[REQUIRED ACTION] Go through the entries below and copy each line that holds the word "publishedDateTime".

....

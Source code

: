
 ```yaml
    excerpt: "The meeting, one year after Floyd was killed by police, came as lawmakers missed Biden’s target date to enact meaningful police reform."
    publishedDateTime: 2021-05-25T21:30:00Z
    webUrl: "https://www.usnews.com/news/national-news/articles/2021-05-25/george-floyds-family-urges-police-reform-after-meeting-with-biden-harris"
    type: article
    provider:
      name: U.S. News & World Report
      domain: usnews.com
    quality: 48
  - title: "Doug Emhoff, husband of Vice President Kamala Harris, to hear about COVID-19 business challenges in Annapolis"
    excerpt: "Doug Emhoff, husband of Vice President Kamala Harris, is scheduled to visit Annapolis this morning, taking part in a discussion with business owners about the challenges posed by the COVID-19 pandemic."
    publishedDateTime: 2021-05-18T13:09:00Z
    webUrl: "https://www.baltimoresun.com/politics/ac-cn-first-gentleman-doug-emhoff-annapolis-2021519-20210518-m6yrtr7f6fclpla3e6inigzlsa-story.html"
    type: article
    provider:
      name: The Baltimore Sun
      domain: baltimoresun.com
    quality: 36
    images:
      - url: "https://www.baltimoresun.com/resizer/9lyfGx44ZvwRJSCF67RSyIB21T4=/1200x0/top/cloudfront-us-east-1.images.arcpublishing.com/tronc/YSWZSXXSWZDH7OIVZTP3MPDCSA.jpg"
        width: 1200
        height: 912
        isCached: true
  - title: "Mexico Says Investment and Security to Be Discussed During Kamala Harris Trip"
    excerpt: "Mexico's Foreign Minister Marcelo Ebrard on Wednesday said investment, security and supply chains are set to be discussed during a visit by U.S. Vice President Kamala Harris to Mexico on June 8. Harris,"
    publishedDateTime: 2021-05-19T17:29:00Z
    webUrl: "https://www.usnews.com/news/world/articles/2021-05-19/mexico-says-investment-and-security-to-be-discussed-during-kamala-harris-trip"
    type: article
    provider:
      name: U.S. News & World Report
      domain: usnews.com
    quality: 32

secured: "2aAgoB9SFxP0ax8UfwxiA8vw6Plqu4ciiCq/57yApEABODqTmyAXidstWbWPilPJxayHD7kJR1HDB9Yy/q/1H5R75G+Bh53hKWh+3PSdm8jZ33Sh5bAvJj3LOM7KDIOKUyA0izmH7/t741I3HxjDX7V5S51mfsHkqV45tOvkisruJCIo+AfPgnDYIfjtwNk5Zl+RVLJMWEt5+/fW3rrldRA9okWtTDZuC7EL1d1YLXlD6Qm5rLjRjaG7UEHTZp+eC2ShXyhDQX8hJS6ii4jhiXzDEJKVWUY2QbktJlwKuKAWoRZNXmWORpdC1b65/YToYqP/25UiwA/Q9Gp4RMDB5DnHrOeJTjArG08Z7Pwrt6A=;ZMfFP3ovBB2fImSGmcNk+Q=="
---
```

....

[RESULT FOR THIS EXERCISE]
    publishedDateTime: 2021-05-25T21:30:00Z
    publishedDateTime: 2021-05-18T13:09:00Z
    publishedDateTime: 2021-05-19T17:29:00Z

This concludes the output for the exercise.